Could you filter the records below and return each line that holds "further"?

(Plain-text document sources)
++++
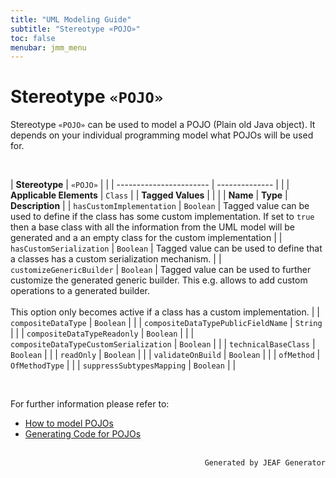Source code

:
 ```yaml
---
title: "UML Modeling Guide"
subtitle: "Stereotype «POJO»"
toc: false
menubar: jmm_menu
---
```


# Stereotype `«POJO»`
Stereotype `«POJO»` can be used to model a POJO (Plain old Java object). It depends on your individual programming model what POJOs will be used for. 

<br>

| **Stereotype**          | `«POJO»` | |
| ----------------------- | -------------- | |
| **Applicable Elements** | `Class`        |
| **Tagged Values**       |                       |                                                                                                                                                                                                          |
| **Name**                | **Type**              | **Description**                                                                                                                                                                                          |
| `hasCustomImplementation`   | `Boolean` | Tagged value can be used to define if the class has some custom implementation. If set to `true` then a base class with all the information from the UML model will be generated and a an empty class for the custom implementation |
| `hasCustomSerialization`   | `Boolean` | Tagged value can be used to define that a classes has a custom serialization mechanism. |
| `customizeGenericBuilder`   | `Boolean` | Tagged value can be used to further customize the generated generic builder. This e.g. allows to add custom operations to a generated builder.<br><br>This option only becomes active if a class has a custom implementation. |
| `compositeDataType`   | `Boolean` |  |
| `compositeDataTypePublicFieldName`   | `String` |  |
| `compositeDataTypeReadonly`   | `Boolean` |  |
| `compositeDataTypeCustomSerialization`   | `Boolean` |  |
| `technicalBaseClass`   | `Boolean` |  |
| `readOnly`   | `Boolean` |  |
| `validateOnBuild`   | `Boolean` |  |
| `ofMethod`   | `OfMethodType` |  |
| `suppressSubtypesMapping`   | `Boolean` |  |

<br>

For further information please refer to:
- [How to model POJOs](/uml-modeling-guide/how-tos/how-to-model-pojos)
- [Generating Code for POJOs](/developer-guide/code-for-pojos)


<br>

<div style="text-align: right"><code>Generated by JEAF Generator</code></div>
++++
## Exercise answer
| `customizeGenericBuilder`   | `Boolean` | Tagged value can be used to further customize the generated generic builder. This e.g. allows to add custom operations to a generated builder.<br><br>This option only becomes active if a class has a custom implementation. |
For further information please refer to:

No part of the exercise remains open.